— Vous êtes porteur d’une lettre de la Fille-Héritière ? s’exclama Gill. Thom, pourquoi ne me l’avez-vous pas dit ?
— Pardonnez-moi, Basel », marmonna le ménestrel. Il darda sur Mat un regard furieux sous la broussaille de ses sourcils et souleva d’un souffle ses moustaches. « Le garçon croit que quelqu’un veut le tuer à cause de cette lettre, alors j’ai jugé bon de lui laisser dire ce qu’il voulait et pas davantage. Apparemment, cela lui est égal à présent.
— Quel genre de lettre ? demanda Gill. Revient-elle ici ? Avec le Seigneur Gawyn ? J’espère que oui. J’ai entendu parler de l’éventualité d’une guerre avec Tar Valon, comme si quiconque pouvait être assez fou pour entrer en lutte avec les Aes Sedai. Si vous voulez mon avis, cela va de pair avec ces folles rumeurs que nous avons entendues prétendant que des Aes Sedai soutiennent un faux Dragon quelque part dans l’ouest et se servent du Pouvoir comme d’une arme. Non pas que je comprenne pourquoi cela inciterait qui que ce soit à entrer en guerre avec elles ; bien au contraire.
— Avez-vous épousé Coline ? » questionna Mat, et Maître Gill sursauta.
« La Lumière m’en préserve ! On croirait que l’auberge lui appartient présentement. Si elle était ma femme… ! Quel rapport avec la lettre de la Fille-Héritière ?

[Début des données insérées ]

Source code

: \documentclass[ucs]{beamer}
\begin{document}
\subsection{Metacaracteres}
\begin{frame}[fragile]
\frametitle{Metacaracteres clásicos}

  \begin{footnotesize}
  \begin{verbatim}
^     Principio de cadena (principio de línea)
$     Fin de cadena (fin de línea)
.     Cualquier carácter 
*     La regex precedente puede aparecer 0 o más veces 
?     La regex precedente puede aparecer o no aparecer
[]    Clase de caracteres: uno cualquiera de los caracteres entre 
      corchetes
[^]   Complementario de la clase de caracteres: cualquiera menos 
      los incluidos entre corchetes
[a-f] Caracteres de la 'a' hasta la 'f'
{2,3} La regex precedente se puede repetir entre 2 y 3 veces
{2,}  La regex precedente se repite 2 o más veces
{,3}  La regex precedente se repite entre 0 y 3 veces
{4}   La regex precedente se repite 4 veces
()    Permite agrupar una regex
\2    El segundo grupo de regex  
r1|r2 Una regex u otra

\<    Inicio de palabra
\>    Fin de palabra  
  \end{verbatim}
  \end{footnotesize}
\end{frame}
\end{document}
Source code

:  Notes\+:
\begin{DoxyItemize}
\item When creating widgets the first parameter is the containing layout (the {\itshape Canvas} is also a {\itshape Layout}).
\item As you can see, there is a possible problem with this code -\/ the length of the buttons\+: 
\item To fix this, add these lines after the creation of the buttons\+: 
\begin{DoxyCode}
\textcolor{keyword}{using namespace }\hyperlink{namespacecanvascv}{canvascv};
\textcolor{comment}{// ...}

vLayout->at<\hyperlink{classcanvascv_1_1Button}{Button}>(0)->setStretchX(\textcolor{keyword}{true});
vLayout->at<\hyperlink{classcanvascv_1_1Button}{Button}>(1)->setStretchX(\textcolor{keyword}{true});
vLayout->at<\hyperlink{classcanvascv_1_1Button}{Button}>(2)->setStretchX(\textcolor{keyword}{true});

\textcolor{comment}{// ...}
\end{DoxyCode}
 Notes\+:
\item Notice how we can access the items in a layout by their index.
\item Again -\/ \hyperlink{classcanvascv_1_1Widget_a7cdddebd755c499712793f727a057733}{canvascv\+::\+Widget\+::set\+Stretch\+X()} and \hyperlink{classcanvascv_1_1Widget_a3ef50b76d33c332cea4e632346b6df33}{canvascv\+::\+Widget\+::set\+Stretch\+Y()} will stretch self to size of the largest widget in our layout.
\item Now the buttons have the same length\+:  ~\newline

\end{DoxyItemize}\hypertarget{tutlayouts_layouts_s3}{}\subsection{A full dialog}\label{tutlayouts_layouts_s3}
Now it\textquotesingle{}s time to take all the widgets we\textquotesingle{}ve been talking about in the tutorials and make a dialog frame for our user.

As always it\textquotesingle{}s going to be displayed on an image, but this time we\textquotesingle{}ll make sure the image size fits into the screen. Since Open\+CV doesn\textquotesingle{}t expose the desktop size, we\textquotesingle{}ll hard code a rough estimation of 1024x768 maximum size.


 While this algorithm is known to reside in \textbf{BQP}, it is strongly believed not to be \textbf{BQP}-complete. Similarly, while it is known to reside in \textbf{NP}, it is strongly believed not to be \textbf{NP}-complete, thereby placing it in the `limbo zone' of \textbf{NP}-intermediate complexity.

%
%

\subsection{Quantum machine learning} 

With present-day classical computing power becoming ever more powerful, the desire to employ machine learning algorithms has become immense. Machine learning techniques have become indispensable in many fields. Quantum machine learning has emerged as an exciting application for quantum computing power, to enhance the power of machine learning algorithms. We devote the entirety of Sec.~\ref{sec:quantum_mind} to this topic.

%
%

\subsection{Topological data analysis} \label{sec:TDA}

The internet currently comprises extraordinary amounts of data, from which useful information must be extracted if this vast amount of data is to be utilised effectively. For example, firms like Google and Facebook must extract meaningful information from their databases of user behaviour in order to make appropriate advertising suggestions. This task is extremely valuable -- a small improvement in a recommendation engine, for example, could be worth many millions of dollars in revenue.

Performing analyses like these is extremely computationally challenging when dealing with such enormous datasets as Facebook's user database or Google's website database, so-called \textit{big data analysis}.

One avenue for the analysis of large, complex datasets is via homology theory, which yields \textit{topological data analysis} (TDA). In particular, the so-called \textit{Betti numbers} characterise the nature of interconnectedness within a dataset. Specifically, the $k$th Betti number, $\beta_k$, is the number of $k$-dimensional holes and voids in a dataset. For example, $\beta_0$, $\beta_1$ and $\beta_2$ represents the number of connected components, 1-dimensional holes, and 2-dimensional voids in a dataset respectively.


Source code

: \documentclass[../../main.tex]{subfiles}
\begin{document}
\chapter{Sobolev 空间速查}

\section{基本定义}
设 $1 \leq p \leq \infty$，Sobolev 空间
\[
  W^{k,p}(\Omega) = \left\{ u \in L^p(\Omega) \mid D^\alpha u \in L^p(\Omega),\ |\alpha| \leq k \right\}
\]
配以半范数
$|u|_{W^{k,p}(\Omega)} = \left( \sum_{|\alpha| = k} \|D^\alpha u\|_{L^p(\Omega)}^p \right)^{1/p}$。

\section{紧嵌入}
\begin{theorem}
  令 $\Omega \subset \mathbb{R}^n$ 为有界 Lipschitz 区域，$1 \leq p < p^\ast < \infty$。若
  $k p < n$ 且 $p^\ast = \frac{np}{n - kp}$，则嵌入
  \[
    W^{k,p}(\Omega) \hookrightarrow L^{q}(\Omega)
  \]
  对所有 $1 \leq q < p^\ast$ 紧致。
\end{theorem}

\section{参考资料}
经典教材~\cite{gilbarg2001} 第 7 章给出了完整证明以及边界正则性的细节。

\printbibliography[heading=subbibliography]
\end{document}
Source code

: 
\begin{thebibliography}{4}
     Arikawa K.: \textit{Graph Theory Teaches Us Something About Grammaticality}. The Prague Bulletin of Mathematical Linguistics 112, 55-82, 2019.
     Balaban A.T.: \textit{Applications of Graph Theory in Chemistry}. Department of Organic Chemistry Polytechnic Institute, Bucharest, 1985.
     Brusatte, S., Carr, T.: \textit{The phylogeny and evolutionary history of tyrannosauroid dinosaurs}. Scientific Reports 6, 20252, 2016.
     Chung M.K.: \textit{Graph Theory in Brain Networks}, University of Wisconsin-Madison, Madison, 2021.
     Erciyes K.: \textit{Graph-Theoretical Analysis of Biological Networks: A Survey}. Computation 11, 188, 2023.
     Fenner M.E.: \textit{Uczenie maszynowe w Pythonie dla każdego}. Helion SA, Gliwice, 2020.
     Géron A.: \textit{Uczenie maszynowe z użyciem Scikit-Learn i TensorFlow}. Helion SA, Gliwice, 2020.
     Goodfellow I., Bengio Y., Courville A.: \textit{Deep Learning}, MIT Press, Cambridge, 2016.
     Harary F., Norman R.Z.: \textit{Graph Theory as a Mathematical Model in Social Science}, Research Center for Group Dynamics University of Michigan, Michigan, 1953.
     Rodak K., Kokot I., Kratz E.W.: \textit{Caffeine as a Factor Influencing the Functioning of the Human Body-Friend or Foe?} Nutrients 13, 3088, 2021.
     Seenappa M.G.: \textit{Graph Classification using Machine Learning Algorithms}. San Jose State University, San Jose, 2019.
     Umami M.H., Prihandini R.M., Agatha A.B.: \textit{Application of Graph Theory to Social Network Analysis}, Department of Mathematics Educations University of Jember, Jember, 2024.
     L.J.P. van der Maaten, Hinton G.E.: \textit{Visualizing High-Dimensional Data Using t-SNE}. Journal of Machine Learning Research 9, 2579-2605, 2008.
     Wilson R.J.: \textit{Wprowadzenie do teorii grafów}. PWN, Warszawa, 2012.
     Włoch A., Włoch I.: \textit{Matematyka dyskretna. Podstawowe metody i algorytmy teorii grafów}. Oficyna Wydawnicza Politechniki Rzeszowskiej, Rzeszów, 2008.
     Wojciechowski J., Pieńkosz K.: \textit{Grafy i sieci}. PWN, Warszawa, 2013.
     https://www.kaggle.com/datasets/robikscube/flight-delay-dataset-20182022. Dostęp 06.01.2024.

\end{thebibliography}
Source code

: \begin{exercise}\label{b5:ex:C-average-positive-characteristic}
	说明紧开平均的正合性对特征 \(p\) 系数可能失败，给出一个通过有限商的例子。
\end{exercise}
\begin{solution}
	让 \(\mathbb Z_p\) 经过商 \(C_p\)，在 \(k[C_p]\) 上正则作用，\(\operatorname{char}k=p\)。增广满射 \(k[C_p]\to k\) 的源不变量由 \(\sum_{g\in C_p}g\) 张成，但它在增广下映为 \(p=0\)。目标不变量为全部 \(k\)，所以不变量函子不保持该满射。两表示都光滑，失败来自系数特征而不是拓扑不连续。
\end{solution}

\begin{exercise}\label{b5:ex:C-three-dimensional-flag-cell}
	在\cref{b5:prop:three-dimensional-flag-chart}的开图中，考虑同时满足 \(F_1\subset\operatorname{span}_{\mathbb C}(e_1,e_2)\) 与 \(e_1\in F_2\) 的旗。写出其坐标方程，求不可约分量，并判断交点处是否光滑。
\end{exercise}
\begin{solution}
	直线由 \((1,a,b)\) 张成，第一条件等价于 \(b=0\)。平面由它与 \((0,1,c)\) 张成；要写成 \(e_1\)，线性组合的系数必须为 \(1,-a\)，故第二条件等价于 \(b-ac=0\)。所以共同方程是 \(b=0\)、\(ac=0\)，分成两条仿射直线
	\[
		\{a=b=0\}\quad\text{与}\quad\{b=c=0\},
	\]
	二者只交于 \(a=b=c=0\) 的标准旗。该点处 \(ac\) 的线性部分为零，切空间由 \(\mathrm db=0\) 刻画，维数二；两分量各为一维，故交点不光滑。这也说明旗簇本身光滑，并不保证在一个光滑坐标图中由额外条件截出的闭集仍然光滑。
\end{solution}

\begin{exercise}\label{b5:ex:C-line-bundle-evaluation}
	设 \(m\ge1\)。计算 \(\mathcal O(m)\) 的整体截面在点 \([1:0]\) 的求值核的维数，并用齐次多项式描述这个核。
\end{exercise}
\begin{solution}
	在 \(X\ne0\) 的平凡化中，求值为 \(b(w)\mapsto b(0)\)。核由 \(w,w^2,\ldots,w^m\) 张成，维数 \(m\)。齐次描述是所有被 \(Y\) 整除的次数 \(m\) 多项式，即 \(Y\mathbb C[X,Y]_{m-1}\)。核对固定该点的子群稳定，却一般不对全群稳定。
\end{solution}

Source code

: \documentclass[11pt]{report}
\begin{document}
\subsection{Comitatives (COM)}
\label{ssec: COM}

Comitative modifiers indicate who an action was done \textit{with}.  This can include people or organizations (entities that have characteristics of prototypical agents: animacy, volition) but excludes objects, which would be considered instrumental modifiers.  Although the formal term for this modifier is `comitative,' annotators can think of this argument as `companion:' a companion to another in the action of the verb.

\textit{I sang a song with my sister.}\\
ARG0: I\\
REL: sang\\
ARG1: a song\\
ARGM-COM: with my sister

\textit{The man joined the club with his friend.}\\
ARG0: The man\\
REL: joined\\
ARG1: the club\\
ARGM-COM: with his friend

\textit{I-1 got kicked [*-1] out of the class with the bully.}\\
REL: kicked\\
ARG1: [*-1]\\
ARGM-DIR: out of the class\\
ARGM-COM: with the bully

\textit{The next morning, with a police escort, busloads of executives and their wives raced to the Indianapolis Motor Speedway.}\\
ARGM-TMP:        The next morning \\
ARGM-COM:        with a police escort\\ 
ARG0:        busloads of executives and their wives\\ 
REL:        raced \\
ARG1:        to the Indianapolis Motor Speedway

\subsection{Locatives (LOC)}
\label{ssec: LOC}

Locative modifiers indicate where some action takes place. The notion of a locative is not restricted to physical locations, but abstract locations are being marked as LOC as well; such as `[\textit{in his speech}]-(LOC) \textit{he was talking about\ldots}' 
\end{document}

— Aucun, répliqua Mat, mais vous avez parlé tellement longtemps que j’ai cru que vous aviez probablement oublié vos propres questions. » Gill s’étrangla et Thom éclata d’un rire sec. Mat se hâta de poursuivre avant que l’aubergiste retrouve sa langue. « La lettre est cachetée ; Élayne ne m’a pas raconté ce qu’il y avait dedans. » Thom le regardait du coin de l’œil en se lissant les moustaches. S’imagine-t-il que je vais avouer que nous l’avons ouverte ? « Cependant je ne crois pas qu’elle revienne ici. Elle a l’intention de devenir une Aes Sedai, si vous voulez mon avis. » Il leur relata sa tentative pour porter la lettre à destination, gommant quelques détails qu’ils n’avaient pas besoin de connaître.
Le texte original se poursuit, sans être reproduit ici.